***** RECORDS FOR THIS EXERCISE *****
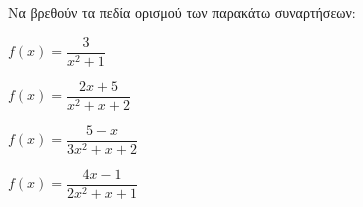 Να βρεθούν τα πεδία ορισμού των παρακάτω συναρτήσεων:
\begin{alist}
\item $ f(x)=\dfrac{3}{x^2+1} $
\item $ f(x)=\dfrac{2x+5}{x^2+x+2} $
\item $ f(x)=\dfrac{5-x}{3x^2+x+2} $
\item $ f(x)=\dfrac{4x-1}{2x^2+x+1} $
\end{alist}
*****
** WHAT YOU WILL DO **
Collect every line above that contains the word "dfrac".

** TASK RESPONSE **
\item $ f(x)=\dfrac{3}{x^2+1} $
\item $ f(x)=\dfrac{2x+5}{x^2+x+2} $
\item $ f(x)=\dfrac{5-x}{3x^2+x+2} $
\item $ f(x)=\dfrac{4x-1}{2x^2+x+1} $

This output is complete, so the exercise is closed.